Dalehouse is a pretty, tiny hamlet on the edge of the North York Moors with Staithes as its neighbour.
Is it in Yorkshire or Teesside? For the sake of a few hundred yards, let’s say Yorkshire, since it would be a shame to miss this cracking old pub, nestled as it is in the cleft of the valley next to an ancient stone bridge over the river.
Inside, you won’t find artfully-placed vintage items, or a whiff of Farrow & Ball – it’s a proper, old-style, unspoiled boozer complete with swirly carpets, blackened beams and woodchip on the walls. There’s a big lounge at the back with a wood stove surrounded by squishy pink velour sofas, and a cosy dining room full of chunky oak furniture to the side.
A magnificent red brick fireplace belts out cheer in the bar, best enjoyed sitting on the well-loved velvet banquettes that lines the room. There’s much to indicate that this is hunting country; prints, bugles, fox’s heads and tails and wall lights with hunting scene shades. Even the curtains depict riders jumping over impossible hedges. It’s no surprise then that the no-nonsense menu features the likes of gamekeeper’s casserole (£8.95) and venison in red wine, but of course the proximity to the North Sea means there’s Whitby scampi and fish pie (£7.50). Particularly welcome on a nithering January night is the beef in Guinness with baked suet top, a snip at £8.20. Beer on tap includes Wells Bombadier and Adnams.

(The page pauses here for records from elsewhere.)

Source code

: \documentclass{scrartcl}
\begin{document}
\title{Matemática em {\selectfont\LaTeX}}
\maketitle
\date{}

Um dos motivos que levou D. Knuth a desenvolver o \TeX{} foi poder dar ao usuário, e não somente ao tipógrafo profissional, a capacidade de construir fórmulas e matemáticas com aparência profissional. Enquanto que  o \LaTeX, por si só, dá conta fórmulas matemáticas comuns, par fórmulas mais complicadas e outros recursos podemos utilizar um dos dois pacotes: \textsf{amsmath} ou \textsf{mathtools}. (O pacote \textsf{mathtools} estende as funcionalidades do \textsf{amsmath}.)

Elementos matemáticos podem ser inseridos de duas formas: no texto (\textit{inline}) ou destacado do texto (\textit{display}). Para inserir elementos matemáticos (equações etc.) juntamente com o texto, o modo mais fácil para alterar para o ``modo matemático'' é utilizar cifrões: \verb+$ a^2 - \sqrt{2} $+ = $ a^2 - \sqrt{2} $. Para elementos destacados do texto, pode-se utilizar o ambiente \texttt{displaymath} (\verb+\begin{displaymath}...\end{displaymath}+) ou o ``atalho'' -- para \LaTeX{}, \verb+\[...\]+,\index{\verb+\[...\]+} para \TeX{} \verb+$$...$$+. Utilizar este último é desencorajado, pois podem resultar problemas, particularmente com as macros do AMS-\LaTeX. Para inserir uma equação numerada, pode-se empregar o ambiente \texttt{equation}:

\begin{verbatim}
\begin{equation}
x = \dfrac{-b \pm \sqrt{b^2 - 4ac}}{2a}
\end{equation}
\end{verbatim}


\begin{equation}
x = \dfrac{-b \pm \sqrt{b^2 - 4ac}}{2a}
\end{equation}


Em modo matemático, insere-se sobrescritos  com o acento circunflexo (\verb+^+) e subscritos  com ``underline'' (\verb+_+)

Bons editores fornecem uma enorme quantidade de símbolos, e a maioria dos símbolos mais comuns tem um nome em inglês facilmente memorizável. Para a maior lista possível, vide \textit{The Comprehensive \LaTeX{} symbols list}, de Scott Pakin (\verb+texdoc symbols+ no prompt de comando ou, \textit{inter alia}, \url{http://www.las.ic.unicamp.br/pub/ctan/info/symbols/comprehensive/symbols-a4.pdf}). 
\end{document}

All this and garrulous locals playing dominoes, discussing the relative charms of Brigitte Bardot over Anne Widdecombe. Priceless. The Fox is the Whitby Gazette Pub of the Year for 2013. It’s easy to see why.
Fox & Hounds, 4 Dalehouse, Saltburn by the Sea, TS13 5DT. 01947 840534. Open 11.30am–11.30pm every day, food served in the evenings 5.30-7.30pm, no lunches.